Two of the most prominent examples are health and education. Since 1970, life expectancy in Australia has risen from 72 to 77 years. Because of the nature of aging, such a gain implies a major reduction in death rates, and a substantial improvement in the performance of the health sector. Of course, not all of this improvement is due to improved medical procedures. Big gains have arisen from improvements in road safety, reductions in smoking and so on. But all of these improvements are ultimately underpinned by public spending and government intervention, and it is precisely the 'soft' areas such as public health campaigns, that are most vulnerable to pressure for spending cuts.

A similar story of dramatic progress, again threatened by expenditure cuts and ill-thought out proposals for reform, can be told for education. In 1970, most Australian students left school at 15. By the early 1990s, completion of high school was the norm and the majority of students undertook some form of tertiary education. The resulting increase in human capital accumulation, which will increase productivity decades into the future, has largely offset the decline in narrower measures of national savings. More relevant for present purposes, the improvement in outcomes implies that the effectiveness of the education system has improved in ways not captured by purported measures of efficiency such as cost per student. Proposals for microeconomic reform in the education sector appear likely to increase efficiency as measured by such misleading indicators while actually reducing the effectiveness of the education system and hampering future economic growth.

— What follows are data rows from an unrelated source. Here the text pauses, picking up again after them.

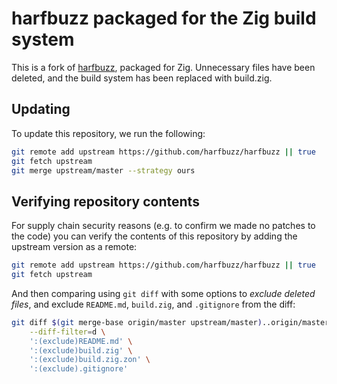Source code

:# harfbuzz packaged for the Zig build system

This is a fork of [harfbuzz](https://github.com/harfbuzz/harfbuzz), packaged for Zig. Unnecessary files have been deleted, and the build system has been replaced with build.zig.

## Updating

To update this repository, we run the following:

```sh
git remote add upstream https://github.com/harfbuzz/harfbuzz || true
git fetch upstream
git merge upstream/master --strategy ours
```

## Verifying repository contents

For supply chain security reasons (e.g. to confirm we made no patches to the code) you can verify the contents of this repository by adding the upstream version as a remote:

```sh
git remote add upstream https://github.com/harfbuzz/harfbuzz || true
git fetch upstream
```

And then comparing using `git diff` with some options to _exclude deleted files_, and exclude `README.md`, `build.zig`, and `.gitignore` from the diff:

```sh
git diff $(git merge-base origin/master upstream/master)..origin/master \
    --diff-filter=d \
    ':(exclude)README.md' \
    ':(exclude)build.zig' \
    ':(exclude)build.zig.zon' \
    ':(exclude).gitignore'
```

Finally, the naive faith in microeconomic reform encouraged by overoptimistic estimates of the attainable benefits, has led to uncritical acceptance of half-baked policy initiatives on the basis that they promote competition. Telecommunications provides the clearest example. Despite repeated claims to the contrary, there is no evidence that consumers, as a group, are better off as a result of the introduction of competition in telecommunications since 1992. Because of continuous technological change, the real cost of telecommunications services has been falling for decades, at a rate of around 5 per cent per year. Telstra is subject to price caps that simply ensure that this rate of price decline is maintained. Thus far, Telstra has reduced its prices, on average, by the minimum amount required to meet the price caps. In other words, consumers have experienced price reductions since 1992, but these have been no more than would have been expected under a continuation of the old Telstra monopoly.

Uncritical acceptance of the belief that competition generates massive benefits led the Labor government to encourage the development of duplicate cable networks for pay-TV and advanced telephony and of three separate digital mobile phone networks to replace the single analog network shared by Telstra and Optus. To the extent that this duplication is allowed to proceed, the result will be the waste of billions of dollars in the provision of an inferior level of service. Even if, as now appears possible, the duplicate cable rollout is halted the loss will have been immense. Indeed, it seems likely that the costs of inefficient provision of infrastructure are the main reason why ordinary consumers have seen no benefit from the substantial restructuring of Telstra and the associated loss of thousands of jobs.

A careful implementation of well-designed policies of microeconomic reform could generate modest, but significant, improvements in output and consumer welfare. The inflated expectations held for microeconomic reform in Australia have diverted attention from more significant issues. At the same time, the uncritical reverence for competition that pervades policy circles has helped to generate policy mistakes that have largely dissipated the benefits of reform. The fact that a decade of intensive effort has produced no measurable improvement in economic performance is clear evidence that a new approach is needed.

John Quiggin is Professor of Economics at James Cook University and author of Great Expectations: Microeconomic reform and Australia, published by Allen & Unwin.